**Task to complete:**
A single number is the answer here: how many lines below include "şekilde"?

:: Data

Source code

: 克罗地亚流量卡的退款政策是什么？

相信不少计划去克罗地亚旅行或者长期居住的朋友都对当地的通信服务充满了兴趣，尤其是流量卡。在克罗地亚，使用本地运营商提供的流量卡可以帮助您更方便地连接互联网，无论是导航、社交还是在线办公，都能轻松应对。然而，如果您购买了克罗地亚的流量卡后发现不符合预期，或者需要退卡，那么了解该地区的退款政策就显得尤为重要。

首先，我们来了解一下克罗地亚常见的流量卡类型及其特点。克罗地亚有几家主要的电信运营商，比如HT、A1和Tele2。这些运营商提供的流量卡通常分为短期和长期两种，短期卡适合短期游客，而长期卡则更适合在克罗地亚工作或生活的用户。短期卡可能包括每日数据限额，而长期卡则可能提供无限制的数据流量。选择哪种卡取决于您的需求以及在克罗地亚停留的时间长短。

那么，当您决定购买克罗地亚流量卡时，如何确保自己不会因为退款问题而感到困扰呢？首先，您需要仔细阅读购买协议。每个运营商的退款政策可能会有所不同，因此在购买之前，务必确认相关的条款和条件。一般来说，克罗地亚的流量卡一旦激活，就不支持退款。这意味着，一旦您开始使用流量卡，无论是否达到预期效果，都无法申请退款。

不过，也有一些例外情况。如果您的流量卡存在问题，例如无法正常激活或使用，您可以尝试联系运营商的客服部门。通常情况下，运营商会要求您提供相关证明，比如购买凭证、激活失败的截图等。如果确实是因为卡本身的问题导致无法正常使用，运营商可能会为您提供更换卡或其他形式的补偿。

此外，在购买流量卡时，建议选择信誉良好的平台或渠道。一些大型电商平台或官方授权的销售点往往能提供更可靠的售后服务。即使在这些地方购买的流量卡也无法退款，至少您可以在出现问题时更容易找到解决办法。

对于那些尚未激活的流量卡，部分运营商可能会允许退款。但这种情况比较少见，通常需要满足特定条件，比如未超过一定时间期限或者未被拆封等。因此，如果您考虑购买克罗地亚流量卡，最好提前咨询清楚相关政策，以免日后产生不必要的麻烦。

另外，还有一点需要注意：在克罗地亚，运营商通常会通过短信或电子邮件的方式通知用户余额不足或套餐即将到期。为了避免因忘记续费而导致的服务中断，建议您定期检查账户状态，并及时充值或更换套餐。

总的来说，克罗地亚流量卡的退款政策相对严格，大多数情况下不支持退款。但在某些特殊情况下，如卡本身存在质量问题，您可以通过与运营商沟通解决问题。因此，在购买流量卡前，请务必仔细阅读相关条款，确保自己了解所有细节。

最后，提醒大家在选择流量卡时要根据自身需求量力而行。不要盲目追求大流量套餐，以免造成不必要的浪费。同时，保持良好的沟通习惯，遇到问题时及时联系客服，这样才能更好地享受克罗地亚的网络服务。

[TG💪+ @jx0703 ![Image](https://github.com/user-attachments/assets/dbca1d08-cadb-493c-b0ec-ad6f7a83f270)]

::::
:: Data

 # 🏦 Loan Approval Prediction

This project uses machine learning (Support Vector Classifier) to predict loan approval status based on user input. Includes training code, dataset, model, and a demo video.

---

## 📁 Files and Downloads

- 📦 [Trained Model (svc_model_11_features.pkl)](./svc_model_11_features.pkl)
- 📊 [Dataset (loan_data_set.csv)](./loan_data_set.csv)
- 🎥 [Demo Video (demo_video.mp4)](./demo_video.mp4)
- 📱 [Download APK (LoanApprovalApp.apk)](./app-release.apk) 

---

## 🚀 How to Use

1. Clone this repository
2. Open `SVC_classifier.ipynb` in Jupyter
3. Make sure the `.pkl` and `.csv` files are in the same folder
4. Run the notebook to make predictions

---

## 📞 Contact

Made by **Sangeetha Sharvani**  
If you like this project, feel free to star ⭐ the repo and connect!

::::
:: Data

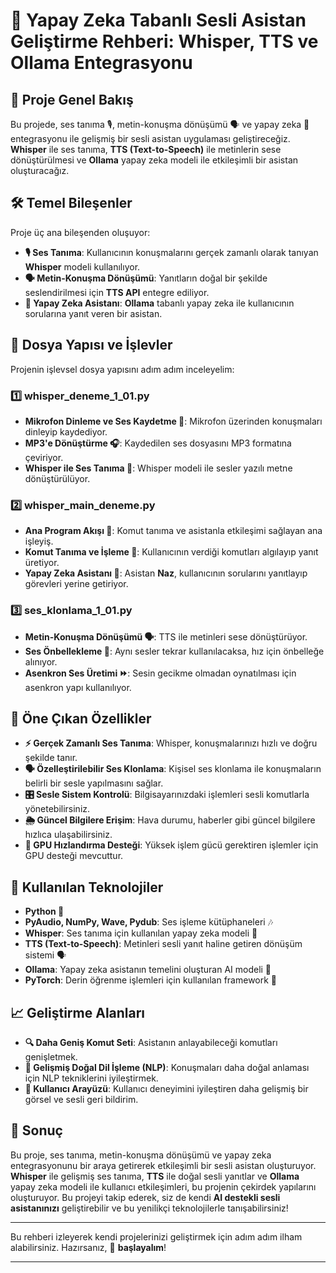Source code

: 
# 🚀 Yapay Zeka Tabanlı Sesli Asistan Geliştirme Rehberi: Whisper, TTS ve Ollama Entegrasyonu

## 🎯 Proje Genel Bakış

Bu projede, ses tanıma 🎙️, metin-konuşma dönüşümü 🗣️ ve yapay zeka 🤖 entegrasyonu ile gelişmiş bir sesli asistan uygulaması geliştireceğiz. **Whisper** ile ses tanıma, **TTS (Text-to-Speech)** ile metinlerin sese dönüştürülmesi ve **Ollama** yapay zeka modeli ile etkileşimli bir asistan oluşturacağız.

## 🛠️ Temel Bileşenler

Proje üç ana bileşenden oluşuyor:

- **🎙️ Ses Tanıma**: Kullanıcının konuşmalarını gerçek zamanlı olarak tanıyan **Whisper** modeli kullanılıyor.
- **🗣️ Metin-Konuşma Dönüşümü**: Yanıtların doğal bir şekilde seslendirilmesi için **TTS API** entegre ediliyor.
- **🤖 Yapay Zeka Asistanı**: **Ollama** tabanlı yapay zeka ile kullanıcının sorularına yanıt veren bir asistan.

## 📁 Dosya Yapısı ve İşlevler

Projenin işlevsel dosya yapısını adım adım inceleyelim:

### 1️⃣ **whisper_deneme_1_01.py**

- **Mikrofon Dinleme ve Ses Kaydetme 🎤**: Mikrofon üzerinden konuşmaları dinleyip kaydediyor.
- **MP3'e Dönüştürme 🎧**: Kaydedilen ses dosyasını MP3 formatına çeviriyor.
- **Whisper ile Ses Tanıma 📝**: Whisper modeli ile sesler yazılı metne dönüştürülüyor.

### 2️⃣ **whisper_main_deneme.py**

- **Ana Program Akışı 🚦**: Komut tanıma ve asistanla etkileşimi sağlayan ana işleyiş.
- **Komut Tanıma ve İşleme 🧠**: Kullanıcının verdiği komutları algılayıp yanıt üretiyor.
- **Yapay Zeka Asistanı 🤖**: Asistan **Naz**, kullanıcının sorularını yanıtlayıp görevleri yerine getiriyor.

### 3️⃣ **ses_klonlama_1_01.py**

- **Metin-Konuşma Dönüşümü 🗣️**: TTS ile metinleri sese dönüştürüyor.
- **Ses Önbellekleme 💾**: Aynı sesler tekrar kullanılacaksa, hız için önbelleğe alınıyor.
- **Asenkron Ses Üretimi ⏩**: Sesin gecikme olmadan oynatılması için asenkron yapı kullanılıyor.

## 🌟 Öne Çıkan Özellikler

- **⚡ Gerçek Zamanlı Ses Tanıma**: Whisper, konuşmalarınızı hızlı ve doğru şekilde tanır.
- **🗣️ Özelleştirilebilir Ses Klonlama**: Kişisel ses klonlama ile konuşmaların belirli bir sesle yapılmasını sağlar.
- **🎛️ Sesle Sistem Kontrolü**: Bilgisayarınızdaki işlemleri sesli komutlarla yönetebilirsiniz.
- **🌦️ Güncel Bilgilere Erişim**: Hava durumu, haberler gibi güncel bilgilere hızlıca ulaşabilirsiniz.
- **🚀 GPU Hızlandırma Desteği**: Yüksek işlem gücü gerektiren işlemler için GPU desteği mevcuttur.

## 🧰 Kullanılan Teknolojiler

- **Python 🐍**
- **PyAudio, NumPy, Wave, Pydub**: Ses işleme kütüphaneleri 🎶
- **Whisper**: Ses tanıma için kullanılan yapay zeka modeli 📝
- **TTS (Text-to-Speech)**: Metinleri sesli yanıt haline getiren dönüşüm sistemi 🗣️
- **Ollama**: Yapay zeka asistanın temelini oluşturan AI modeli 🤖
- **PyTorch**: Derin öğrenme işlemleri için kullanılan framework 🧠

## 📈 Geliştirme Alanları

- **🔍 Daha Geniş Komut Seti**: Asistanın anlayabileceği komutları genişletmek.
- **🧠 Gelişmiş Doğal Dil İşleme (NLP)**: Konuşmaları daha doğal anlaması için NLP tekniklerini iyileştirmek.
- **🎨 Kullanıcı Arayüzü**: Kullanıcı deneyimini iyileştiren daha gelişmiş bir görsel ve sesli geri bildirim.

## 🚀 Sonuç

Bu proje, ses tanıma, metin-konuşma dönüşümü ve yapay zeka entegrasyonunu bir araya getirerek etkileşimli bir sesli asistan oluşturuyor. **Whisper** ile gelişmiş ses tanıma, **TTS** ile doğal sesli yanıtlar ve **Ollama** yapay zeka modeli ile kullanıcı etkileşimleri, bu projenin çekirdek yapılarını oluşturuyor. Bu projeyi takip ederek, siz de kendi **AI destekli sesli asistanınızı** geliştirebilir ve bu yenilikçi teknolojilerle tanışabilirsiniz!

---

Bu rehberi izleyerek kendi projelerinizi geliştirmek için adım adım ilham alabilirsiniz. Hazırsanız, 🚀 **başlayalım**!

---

::::

**Completed task:**
2